Please write out all of the entries exactly as they appear.
◇ ◇ ◇ ◇ ◇ ◇ ◇
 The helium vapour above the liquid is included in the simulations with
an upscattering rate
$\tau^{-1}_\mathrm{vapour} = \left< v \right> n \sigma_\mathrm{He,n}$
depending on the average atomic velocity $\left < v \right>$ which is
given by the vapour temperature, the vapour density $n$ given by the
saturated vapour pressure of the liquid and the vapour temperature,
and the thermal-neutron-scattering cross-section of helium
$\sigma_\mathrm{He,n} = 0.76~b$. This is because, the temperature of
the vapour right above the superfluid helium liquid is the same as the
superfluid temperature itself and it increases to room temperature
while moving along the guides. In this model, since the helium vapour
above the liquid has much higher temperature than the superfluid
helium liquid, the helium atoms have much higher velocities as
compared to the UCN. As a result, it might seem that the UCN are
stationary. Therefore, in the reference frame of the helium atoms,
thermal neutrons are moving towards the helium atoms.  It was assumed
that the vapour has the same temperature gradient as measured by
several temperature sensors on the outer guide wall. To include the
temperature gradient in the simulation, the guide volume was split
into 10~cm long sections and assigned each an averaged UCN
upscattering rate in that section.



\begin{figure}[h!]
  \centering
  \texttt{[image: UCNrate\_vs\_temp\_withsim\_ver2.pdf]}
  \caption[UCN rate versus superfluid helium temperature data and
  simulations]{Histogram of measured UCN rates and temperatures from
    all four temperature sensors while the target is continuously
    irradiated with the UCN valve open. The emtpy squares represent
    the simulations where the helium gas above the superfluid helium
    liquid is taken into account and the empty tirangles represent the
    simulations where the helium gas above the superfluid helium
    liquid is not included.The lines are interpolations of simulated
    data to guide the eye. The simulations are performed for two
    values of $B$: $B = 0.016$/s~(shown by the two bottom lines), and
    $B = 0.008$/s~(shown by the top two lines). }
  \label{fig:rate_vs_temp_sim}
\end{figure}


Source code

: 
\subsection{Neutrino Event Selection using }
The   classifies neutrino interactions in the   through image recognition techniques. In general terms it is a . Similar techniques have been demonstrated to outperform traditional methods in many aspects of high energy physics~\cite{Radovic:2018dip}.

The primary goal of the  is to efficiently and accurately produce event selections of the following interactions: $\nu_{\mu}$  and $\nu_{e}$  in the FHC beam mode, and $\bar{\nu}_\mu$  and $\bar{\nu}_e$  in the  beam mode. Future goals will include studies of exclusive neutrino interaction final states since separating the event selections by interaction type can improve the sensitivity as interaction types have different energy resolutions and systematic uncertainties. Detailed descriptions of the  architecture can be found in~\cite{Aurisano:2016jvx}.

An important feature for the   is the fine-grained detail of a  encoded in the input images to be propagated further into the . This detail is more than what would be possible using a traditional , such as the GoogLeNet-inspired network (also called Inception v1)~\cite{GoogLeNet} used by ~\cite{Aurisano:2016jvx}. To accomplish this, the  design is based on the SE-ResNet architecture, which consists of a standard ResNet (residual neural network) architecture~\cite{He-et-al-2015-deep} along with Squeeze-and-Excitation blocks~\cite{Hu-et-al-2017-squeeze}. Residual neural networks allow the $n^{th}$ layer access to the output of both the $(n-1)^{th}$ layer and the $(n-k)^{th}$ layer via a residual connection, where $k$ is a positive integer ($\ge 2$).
◇ ◇ ◇ ◇ ◇ ◇ ◇
## [Result for this task]
 The helium vapour above the liquid is included in the simulations with
an upscattering rate
$\tau^{-1}_\mathrm{vapour} = \left< v \right> n \sigma_\mathrm{He,n}$
depending on the average atomic velocity $\left < v \right>$ which is
given by the vapour temperature, the vapour density $n$ given by the
saturated vapour pressure of the liquid and the vapour temperature,
and the thermal-neutron-scattering cross-section of helium
$\sigma_\mathrm{He,n} = 0.76~b$. This is because, the temperature of
the vapour right above the superfluid helium liquid is the same as the
superfluid temperature itself and it increases to room temperature
while moving along the guides. In this model, since the helium vapour
above the liquid has much higher temperature than the superfluid
helium liquid, the helium atoms have much higher velocities as
compared to the UCN. As a result, it might seem that the UCN are
stationary. Therefore, in the reference frame of the helium atoms,
thermal neutrons are moving towards the helium atoms.  It was assumed
that the vapour has the same temperature gradient as measured by
several temperature sensors on the outer guide wall. To include the
temperature gradient in the simulation, the guide volume was split
into 10~cm long sections and assigned each an averaged UCN
upscattering rate in that section.



\begin{figure}[h!]
  \centering
  \texttt{[image: UCNrate\_vs\_temp\_withsim\_ver2.pdf]}
  \caption[UCN rate versus superfluid helium temperature data and
  simulations]{Histogram of measured UCN rates and temperatures from
    all four temperature sensors while the target is continuously
    irradiated with the UCN valve open. The emtpy squares represent
    the simulations where the helium gas above the superfluid helium
    liquid is taken into account and the empty tirangles represent the
    simulations where the helium gas above the superfluid helium
    liquid is not included.The lines are interpolations of simulated
    data to guide the eye. The simulations are performed for two
    values of $B$: $B = 0.016$/s~(shown by the two bottom lines), and
    $B = 0.008$/s~(shown by the top two lines). }
  \label{fig:rate_vs_temp_sim}
\end{figure}


Source code

: 
\subsection{Neutrino Event Selection using }
The   classifies neutrino interactions in the   through image recognition techniques. In general terms it is a . Similar techniques have been demonstrated to outperform traditional methods in many aspects of high energy physics~\cite{Radovic:2018dip}.

The primary goal of the  is to efficiently and accurately produce event selections of the following interactions: $\nu_{\mu}$  and $\nu_{e}$  in the FHC beam mode, and $\bar{\nu}_\mu$  and $\bar{\nu}_e$  in the  beam mode. Future goals will include studies of exclusive neutrino interaction final states since separating the event selections by interaction type can improve the sensitivity as interaction types have different energy resolutions and systematic uncertainties. Detailed descriptions of the  architecture can be found in~\cite{Aurisano:2016jvx}.

An important feature for the   is the fine-grained detail of a  encoded in the input images to be propagated further into the . This detail is more than what would be possible using a traditional , such as the GoogLeNet-inspired network (also called Inception v1)~\cite{GoogLeNet} used by ~\cite{Aurisano:2016jvx}. To accomplish this, the  design is based on the SE-ResNet architecture, which consists of a standard ResNet (residual neural network) architecture~\cite{He-et-al-2015-deep} along with Squeeze-and-Excitation blocks~\cite{Hu-et-al-2017-squeeze}. Residual neural networks allow the $n^{th}$ layer access to the output of both the $(n-1)^{th}$ layer and the $(n-k)^{th}$ layer via a residual connection, where $k$ is a positive integer ($\ge 2$).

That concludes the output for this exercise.